Exercise inputs:
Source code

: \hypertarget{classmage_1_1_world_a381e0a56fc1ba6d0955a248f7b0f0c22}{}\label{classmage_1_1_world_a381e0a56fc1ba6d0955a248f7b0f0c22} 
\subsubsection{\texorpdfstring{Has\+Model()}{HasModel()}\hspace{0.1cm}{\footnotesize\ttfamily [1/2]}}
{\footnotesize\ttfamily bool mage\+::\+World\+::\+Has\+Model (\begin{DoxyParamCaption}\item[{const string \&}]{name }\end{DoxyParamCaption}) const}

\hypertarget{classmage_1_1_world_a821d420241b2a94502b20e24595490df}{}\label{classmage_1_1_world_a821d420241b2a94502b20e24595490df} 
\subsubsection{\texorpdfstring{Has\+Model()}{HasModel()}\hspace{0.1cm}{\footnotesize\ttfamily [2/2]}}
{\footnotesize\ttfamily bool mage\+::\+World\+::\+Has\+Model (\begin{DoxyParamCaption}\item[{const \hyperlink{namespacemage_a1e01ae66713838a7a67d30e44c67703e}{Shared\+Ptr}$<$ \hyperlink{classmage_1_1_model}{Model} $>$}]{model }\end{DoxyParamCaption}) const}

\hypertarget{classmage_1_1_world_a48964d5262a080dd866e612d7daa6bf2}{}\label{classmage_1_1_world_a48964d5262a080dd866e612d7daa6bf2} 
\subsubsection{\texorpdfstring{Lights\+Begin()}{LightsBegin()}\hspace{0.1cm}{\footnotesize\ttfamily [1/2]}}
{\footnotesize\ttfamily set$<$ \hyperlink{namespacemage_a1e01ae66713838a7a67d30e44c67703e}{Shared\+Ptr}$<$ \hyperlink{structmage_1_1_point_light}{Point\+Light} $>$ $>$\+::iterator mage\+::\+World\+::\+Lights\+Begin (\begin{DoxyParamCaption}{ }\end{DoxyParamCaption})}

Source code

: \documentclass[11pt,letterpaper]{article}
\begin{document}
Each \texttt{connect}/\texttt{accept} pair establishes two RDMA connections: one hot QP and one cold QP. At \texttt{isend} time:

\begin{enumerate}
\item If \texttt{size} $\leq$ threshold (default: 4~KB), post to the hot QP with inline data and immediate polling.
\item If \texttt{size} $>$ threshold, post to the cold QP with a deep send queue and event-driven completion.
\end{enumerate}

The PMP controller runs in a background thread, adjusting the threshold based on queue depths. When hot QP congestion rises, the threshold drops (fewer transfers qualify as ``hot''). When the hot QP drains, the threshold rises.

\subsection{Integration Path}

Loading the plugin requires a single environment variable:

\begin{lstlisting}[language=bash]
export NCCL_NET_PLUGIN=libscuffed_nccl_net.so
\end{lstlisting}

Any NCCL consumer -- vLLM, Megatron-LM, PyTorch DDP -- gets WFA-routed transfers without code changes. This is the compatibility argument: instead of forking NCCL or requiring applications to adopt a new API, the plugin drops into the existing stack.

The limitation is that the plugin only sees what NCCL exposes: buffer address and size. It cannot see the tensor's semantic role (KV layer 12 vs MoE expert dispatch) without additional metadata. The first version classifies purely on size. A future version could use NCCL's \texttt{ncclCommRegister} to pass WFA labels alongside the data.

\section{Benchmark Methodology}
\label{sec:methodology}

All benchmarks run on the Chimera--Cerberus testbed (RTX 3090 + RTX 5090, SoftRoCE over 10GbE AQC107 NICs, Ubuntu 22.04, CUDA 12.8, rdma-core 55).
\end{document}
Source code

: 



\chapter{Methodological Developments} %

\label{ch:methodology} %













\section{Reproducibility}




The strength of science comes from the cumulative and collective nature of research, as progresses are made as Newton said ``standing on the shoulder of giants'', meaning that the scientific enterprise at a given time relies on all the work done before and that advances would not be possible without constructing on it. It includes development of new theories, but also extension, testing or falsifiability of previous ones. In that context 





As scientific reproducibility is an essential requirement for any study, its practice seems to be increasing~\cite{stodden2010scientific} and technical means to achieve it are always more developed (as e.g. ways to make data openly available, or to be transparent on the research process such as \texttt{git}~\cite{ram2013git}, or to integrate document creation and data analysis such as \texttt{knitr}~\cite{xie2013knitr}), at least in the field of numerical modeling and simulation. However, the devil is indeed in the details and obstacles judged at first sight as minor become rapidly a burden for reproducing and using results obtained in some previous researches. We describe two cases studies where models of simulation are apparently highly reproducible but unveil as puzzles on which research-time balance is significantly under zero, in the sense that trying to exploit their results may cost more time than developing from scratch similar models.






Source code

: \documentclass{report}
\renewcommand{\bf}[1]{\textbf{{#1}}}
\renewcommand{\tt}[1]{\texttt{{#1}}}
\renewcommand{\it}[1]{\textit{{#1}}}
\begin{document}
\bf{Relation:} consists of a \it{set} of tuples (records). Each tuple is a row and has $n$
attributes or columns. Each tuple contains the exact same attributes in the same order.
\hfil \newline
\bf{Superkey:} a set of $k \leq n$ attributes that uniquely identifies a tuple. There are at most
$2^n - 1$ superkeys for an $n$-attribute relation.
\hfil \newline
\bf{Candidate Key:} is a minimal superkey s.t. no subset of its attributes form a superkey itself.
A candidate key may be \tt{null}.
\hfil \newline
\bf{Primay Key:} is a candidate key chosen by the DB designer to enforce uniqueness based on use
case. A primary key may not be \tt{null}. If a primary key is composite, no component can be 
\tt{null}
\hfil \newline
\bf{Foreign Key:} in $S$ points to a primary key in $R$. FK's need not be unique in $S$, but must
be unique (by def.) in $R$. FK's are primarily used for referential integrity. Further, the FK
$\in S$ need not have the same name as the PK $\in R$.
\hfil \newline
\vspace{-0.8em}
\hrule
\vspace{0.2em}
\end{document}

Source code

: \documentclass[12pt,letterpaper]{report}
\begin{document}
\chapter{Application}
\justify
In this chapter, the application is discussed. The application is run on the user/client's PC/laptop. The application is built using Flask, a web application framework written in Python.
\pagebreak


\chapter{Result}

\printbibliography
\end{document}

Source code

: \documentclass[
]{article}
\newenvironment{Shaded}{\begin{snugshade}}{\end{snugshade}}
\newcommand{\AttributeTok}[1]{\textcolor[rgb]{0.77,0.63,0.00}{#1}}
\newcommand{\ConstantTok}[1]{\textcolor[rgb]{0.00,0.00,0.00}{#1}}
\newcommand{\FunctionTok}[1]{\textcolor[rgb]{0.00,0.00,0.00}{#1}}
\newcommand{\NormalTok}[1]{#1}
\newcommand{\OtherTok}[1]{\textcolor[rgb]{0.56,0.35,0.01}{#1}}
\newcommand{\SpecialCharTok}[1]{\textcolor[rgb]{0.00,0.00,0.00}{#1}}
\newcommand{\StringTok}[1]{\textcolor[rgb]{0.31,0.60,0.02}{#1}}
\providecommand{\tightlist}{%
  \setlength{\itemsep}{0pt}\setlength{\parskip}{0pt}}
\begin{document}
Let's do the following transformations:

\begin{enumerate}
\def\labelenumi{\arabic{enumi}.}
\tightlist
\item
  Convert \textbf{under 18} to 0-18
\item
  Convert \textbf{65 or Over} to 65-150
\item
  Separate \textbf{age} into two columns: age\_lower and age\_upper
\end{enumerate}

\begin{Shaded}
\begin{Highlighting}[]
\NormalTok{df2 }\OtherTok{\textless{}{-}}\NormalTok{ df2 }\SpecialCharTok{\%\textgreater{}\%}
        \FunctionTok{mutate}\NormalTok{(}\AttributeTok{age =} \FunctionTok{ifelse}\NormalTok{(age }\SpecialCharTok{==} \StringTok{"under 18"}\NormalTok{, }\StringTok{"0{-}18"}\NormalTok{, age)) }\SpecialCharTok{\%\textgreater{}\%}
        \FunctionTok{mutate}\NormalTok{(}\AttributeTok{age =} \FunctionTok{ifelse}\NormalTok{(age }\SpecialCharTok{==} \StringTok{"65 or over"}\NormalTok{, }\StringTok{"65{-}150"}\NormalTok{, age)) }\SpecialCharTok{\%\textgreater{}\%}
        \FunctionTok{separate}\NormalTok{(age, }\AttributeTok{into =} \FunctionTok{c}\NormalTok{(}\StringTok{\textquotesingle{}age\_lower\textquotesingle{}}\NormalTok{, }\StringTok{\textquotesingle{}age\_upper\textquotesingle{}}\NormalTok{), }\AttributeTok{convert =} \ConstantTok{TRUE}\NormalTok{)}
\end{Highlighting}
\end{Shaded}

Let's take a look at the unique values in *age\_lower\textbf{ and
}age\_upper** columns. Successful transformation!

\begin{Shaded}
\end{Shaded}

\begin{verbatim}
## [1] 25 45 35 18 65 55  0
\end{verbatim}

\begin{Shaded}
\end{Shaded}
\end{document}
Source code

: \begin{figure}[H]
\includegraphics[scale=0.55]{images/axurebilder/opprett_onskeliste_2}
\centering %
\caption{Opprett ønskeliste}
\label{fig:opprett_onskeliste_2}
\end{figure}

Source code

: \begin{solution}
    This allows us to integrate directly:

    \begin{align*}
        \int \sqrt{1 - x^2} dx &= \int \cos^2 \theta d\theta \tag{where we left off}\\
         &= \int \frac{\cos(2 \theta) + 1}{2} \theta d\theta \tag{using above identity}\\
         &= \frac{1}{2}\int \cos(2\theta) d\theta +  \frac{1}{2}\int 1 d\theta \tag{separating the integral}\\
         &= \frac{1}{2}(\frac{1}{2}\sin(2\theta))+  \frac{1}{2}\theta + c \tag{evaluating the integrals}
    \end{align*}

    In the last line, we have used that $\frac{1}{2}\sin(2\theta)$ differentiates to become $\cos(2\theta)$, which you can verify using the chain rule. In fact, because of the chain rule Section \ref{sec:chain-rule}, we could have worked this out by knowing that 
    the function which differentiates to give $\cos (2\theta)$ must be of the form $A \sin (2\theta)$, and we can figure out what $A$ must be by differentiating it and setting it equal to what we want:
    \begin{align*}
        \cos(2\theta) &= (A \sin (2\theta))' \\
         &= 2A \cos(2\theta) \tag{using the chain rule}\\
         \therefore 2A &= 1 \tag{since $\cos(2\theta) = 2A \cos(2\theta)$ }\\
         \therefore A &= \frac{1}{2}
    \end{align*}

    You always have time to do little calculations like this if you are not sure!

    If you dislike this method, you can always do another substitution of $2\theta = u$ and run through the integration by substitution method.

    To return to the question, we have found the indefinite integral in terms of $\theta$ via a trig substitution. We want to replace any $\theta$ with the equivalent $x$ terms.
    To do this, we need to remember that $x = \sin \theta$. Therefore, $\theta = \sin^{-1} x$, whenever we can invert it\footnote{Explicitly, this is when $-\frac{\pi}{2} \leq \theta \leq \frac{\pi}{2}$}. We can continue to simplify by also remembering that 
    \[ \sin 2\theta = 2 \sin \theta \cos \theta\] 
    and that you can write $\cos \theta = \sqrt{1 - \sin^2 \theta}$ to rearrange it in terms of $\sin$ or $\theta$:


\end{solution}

Problem to work on: Your answer must consist of every line from the listing that holds the string "post".

Output below:
\item If \texttt{size} $\leq$ threshold (default: 4~KB), post to the hot QP with inline data and immediate polling.
\item If \texttt{size} $>$ threshold, post to the cold QP with a deep send queue and event-driven completion.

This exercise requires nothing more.